It's not too difficult to go the whole day without thinking of the technology of tea bags, and that's a good thing considering we don't want people wandering around in tea bag-based reveries and falling into open manhole covers or going around opening manhole covers for people in tea bag-based reveries to fall into. It could be made easier, but it's hard to see how, or what we would gain doing so, and making it harder would inspire people to openly express doubts about what exactly a ``pekoe'' is and what part of the orange it comes from. We can't be having that or the pekoe people will take action against the true underground.
But now that we have it in evidence consider: in the old-fashioned days there was nothing to do but use a tea box which, before commercial aviation, would be constructed of rugged, durable plywood or even steel frames. Mugs had to be sturdier to take the tea boxes being dropped in, and big enough to accommodate the tongs you needed to pull the box out again once the paper tab on the end of the string had ripped off. A spoon isn't going to cut it; you need at least a knife. Eventually developments in string technology allowed for the creation of paper tabs dangling from the tea bag which would let it rip off anytime before you tried taking the bag out of your mug or cup, which solved that spoon problem.
Amazingly the tea bag wasn't designed for tea at all; it took decades for anyone to think to try it and they felt foolish for having waited so long. It got that name by accident, since coming as it did shortly after the development of the R bag and just a little before the short-lived U bag, which had a half-life of only 4.4 billion years, it had these cute little sleeves poking out the top making it look like a middlingly squat T.

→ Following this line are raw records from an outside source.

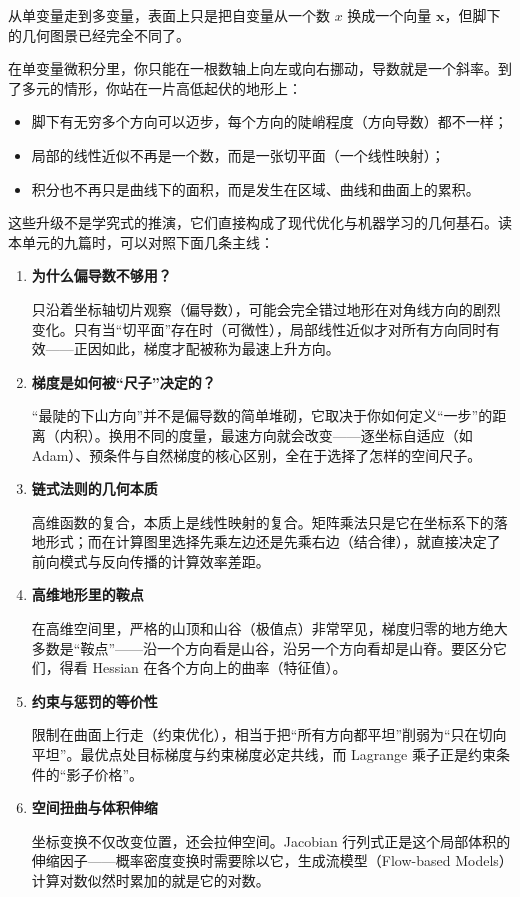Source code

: 从单变量走到多变量，表面上只是把自变量从一个数 \(x\) 换成一个向量 \(\mathbf x\)，但脚下的几何图景已经完全不同了。

在单变量微积分里，你只能在一根数轴上向左或向右挪动，导数就是一个斜率。到了多元的情形，你站在一片高低起伏的地形上：
\begin{itemize}
    \item 脚下有无穷多个方向可以迈步，每个方向的陡峭程度（方向导数）都不一样；
    \item 局部的线性近似不再是一个数，而是一张切平面（一个线性映射）；
    \item 积分也不再只是曲线下的面积，而是发生在区域、曲线和曲面上的累积。
\end{itemize}

这些升级不是学究式的推演，它们直接构成了现代优化与机器学习的几何基石。读本单元的九篇时，可以对照下面几条主线：

\begin{enumerate}
    \item \textbf{为什么偏导数不够用？}\par
    只沿着坐标轴切片观察（偏导数），可能会完全错过地形在对角线方向的剧烈变化。只有当``切平面''存在时（可微性），局部线性近似才对所有方向同时有效——正因如此，梯度才配被称为最速上升方向。

    \item \textbf{梯度是如何被``尺子''决定的？}\par
    ``最陡的下山方向''并不是偏导数的简单堆砌，它取决于你如何定义``一步''的距离（内积）。换用不同的度量，最速方向就会改变——逐坐标自适应（如 Adam）、预条件与自然梯度的核心区别，全在于选择了怎样的空间尺子。

    \item \textbf{链式法则的几何本质}\par
    高维函数的复合，本质上是线性映射的复合。矩阵乘法只是它在坐标系下的落地形式；而在计算图里选择先乘左边还是先乘右边（结合律），就直接决定了前向模式与反向传播的计算效率差距。

    \item \textbf{高维地形里的鞍点}\par
    在高维空间里，严格的山顶和山谷（极值点）非常罕见，梯度归零的地方绝大多数是``鞍点''——沿一个方向看是山谷，沿另一个方向看却是山脊。要区分它们，得看 Hessian 在各个方向上的曲率（特征值）。

    \item \textbf{约束与惩罚的等价性}\par
    限制在曲面上行走（约束优化），相当于把``所有方向都平坦''削弱为``只在切向平坦''。最优点处目标梯度与约束梯度必定共线，而 Lagrange 乘子正是约束条件的``影子价格''。

    \item \textbf{空间扭曲与体积伸缩}\par
    坐标变换不仅改变位置，还会拉伸空间。Jacobian 行列式正是这个局部体积的伸缩因子——概率密度变换时需要除以它，生成流模型（Flow-based Models）计算对数似然时累加的就是它的对数。
\end{enumerate}

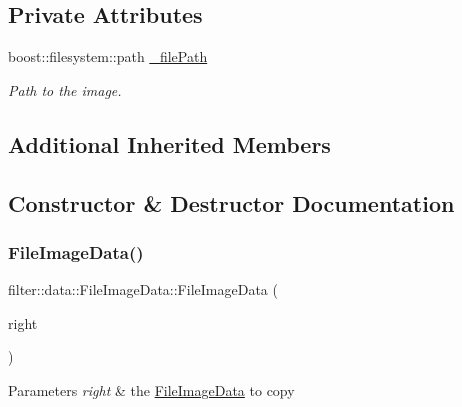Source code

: \subsection*{Private Attributes}
\begin{DoxyCompactItemize}
\item 
\mbox{\label{classfilter_1_1data_1_1_file_image_data_ac40a6678009c5f0745adc81ff32ea2ef}} 
boost\+::filesystem\+::path \hyperlink{classfilter_1_1data_1_1_file_image_data_ac40a6678009c5f0745adc81ff32ea2ef}{\+\_\+file\+Path}
\begin{DoxyCompactList}\small\item\em Path to the image. \end{DoxyCompactList}\end{DoxyCompactItemize}
\subsection*{Additional Inherited Members}


\subsection{Constructor \& Destructor Documentation}
\mbox{\label{classfilter_1_1data_1_1_file_image_data_aa49f9012959f0f8f8c1826be3a31fdf6}} 
\subsubsection{\texorpdfstring{File\+Image\+Data()}{FileImageData()}\hspace{0.1cm}{\footnotesize\ttfamily [1/2]}}
{\footnotesize\ttfamily filter\+::data\+::\+File\+Image\+Data\+::\+File\+Image\+Data (\begin{DoxyParamCaption}\item[{const \hyperlink{classfilter_1_1data_1_1_file_image_data}{File\+Image\+Data} \&}]{right }\end{DoxyParamCaption})\hspace{0.3cm}{\ttfamily [inline]}}


\begin{DoxyParams}{Parameters}
{\em right} & the \hyperlink{classfilter_1_1data_1_1_file_image_data}{File\+Image\+Data} to copy \\
\hline
\end{DoxyParams}
\mbox{\label{classfilter_1_1data_1_1_file_image_data_ad5fb185db36ade62bc5eb46d30b938a1}} 
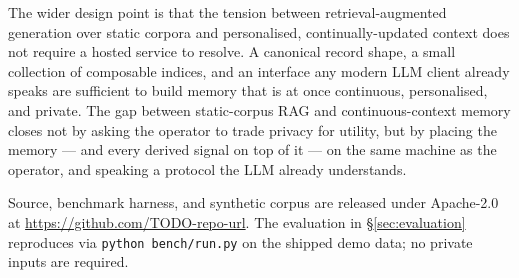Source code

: The wider design point is that the tension between retrieval-augmented generation over static corpora and personalised, continually-updated context does not require a hosted service to resolve. A canonical record shape, a small collection of composable indices, and an interface any modern LLM client already speaks are sufficient to build memory that is at once continuous, personalised, and private. The gap between static-corpus RAG and continuous-context memory closes not by asking the operator to trade privacy for utility, but by placing the memory --- and every derived signal on top of it --- on the same machine as the operator, and speaking a protocol the LLM already understands.

Source, benchmark harness, and synthetic corpus are released under Apache-2.0 at \url{https://github.com/TODO-repo-url}. The evaluation in \S\ref{sec:evaluation} reproduces via \verb|python bench/run.py| on the shipped demo data; no private inputs are required.
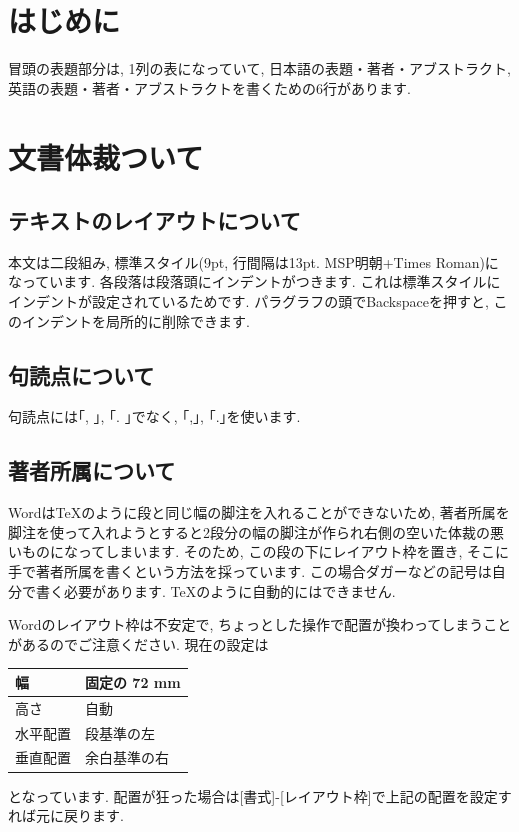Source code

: \documentclass[a4paper,9pt]{extarticle}
\begin{document}
\maketitle

\begin{multicols}{2}

\section{はじめに}
冒頭の表題部分は, 1列の表になっていて, 日本語の表題・著者・アブストラクト, 英語の表題・著者・アブストラクトを書くための6行があります. 

\section{文書体裁ついて}

\subsection{テキストのレイアウトについて}
本文は二段組み, 標準スタイル(9pt, 行間隔は13pt. MSP明朝+Times Roman)になっています.  
各段落は段落頭にインデントがつきます. これは標準スタイルにインデントが設定されているためです. パラグラフの頭でBackspaceを押すと, このインデントを局所的に削除できます. 

\subsection{句読点について}
句読点には｢, ｣, ｢. ｣でなく, ｢,｣, ｢.｣を使います. 

\subsection{著者所属について}
WordはTeXのように段と同じ幅の脚注を入れることができないため, 著者所属を脚注を使って入れようとすると2段分の幅の脚注が作られ右側の空いた体裁の悪いものになってしまいます. そのため, この段の下にレイアウト枠を置き, そこに手で著者所属を書くという方法を採っています. この場合ダガーなどの記号は自分で書く必要があります. TeXのように自動的にはできません. 

Wordのレイアウト枠は不安定で,  ちょっとした操作で配置が換わってしまうことがあるのでご注意ください. 現在の設定は

\noindent
\begin{tabularx}{\linewidth}{|X|X|}
    \hline
    幅 & 固定の 72 mm \\
    \hline
    高さ & 自動 \\
    \hline
    水平配置 & 段基準の左 \\
    \hline
    垂直配置 & 余白基準の右 \\
    \hline
\end{tabularx}
となっています. 配置が狂った場合は[書式]-[レイアウト枠]で上記の配置を設定すれば元に戻ります. 


\end{multicols}
\end{document}
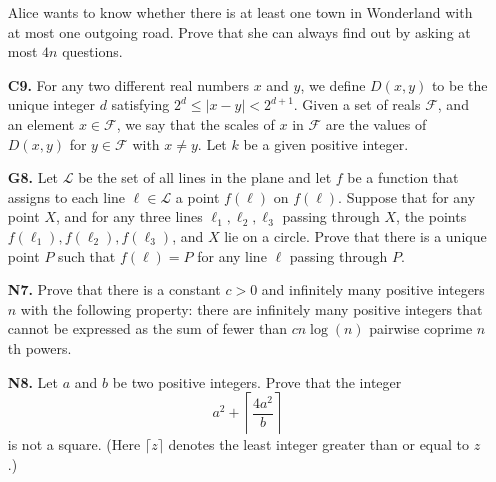 \documentclass[11pt,a4paper]{article}
\begin{document}
\begin{enumerate}
	Alice wants to know whether there is at least one town in Wonderland with at most one outgoing road. Prove that she can always find out by asking at most $4n$ questions.
	
	\item [\textbf{C9.}] For any two different real numbers $x$ and $y$, we define $D(x,y)$ to be the unique integer $d$ satisfying $2^d\le |x-y| < 2^{d+1}$. Given a set of reals $\mathcal F$, and an element $x\in \mathcal F$, we say that the scales of $x$ in $\mathcal F$ are the values of $D(x,y)$ for $y\in\mathcal F$ with $x\neq y$. Let $k$ be a given positive integer.
	
	\item [\textbf{G8.}] Let $\mathcal L$ be the set of all lines in the plane and let $f$ be a function that assigns to each line $\ell\in\mathcal L$ a point $f(\ell)$ on $f(\ell)$. Suppose that for any point $X$, and for any three lines $\ell_1,\ell_2,\ell_3$ passing through $X$, the points $f(\ell_1),f(\ell_2),f(\ell_3)$, and $X$ lie on a circle.
	Prove that there is a unique point $P$ such that $f(\ell)=P$ for any line $\ell$ passing through $P$.
	
	\item[\textbf{N7.}] Prove that there is a constant $c>0$ and infinitely many positive integers $n$ with the following property: there are infinitely many positive integers that cannot be expressed as the sum of fewer than $cn\log(n)$ pairwise coprime $n$th powers.
	
	\item[\textbf{N8.}] Let $a$ and $b$ be two positive integers. Prove that the integer
	\[a^2+\left\lceil\frac{4a^2}b\right\rceil\]is not a square. (Here $\lceil z\rceil$ denotes the least integer greater than or equal to $z$.)
	
\end{enumerate}



\newpage
\end{document}
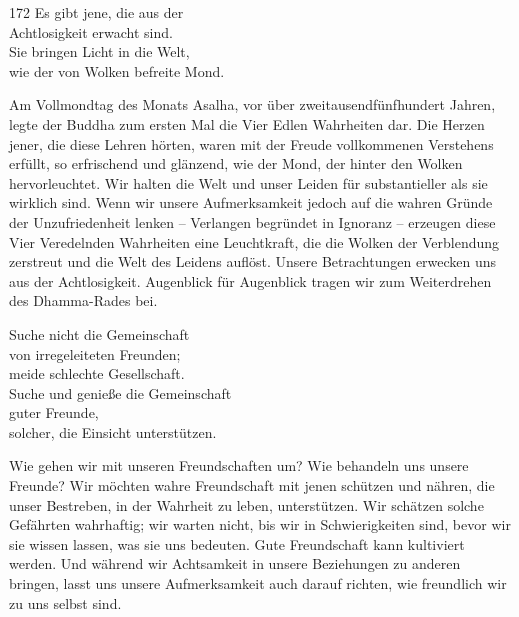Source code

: 
\begin{dhpVerse}{172}
\label{dhp-172}
Es gibt jene, die  aus der\\ 
Achtlosigkeit erwacht sind.\\ 
Sie bringen Licht in die Welt,\\ 
wie der von Wolken befreite Mond. 
\end{dhpVerse}

\begin{dhpRefl}

Am Vollmondtag des Monats Asalha, vor über zweitausendfünfhundert Jahren,
legte der Buddha zum ersten Mal die Vier Edlen Wahrheiten dar. Die Herzen
jener, die diese Lehren hörten, waren mit der Freude vollkommenen Verstehens
erfüllt, so erfrischend und glänzend, wie der Mond, der hinter den Wolken
hervorleuchtet. Wir halten die Welt und unser Leiden für substantieller als
sie wirklich sind. Wenn wir unsere Aufmerksamkeit jedoch auf die wahren Gründe
der Unzufriedenheit lenken -- Verlangen begründet in Ignoranz -- erzeugen
diese Vier Veredelnden Wahrheiten eine Leuchtkraft, die die Wolken der
Verblendung zerstreut und die Welt des Leidens auflöst. Unsere Betrachtungen
erwecken uns aus der Achtlosigkeit. Augenblick für Augenblick tragen wir zum
Weiterdrehen des Dhamma-Rades bei.

\end{dhpRefl}


\begin{dhpVerse}{78}
\label{dhp-78}
Suche nicht die Gemeinschaft\\ 
von irregeleiteten Freunden;\\ 
meide schlechte Gesellschaft.\\ 
Suche und genieße die Gemeinschaft\\ 
guter Freunde,\\ 
solcher, die Einsicht unterstützen. 
\end{dhpVerse}

\begin{dhpRefl}

Wie gehen wir mit unseren Freundschaften um? Wie behandeln uns unsere Freunde?
Wir möchten wahre Freundschaft mit jenen schützen und nähren, die unser
Bestreben, in der Wahrheit zu leben, unterstützen. Wir schätzen solche
Gefährten wahrhaftig; wir warten nicht, bis wir in Schwierigkeiten sind, bevor
wir sie wissen lassen, was sie uns bedeuten. Gute Freundschaft kann kultiviert
werden. Und während wir Achtsamkeit in unsere Beziehungen zu anderen bringen,
lasst uns unsere Aufmerksamkeit auch darauf richten, wie freundlich wir zu uns
selbst sind.

\end{dhpRefl}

The little sleeves were cut off, though, when it looked like the United States and United Kingdom were going to go to war over Venezuela and both nations were looking about for ways to economize ahead of the struggle. Happily the war was averted when both nations realized they couldn't think of anything they wanted to go to war over Venezuela for. Later they considered going to war over Mali, but couldn't agree whether Mali was in North Africa, the Caribbean, or the East Indies, so that was out. Going to war to the side of Madagascar was rejected as far too damp, and going to war under Nicaragua was regarded as too expensive considering all the digging required and really too volcano-y for their tastes. The tea bags stayed the same.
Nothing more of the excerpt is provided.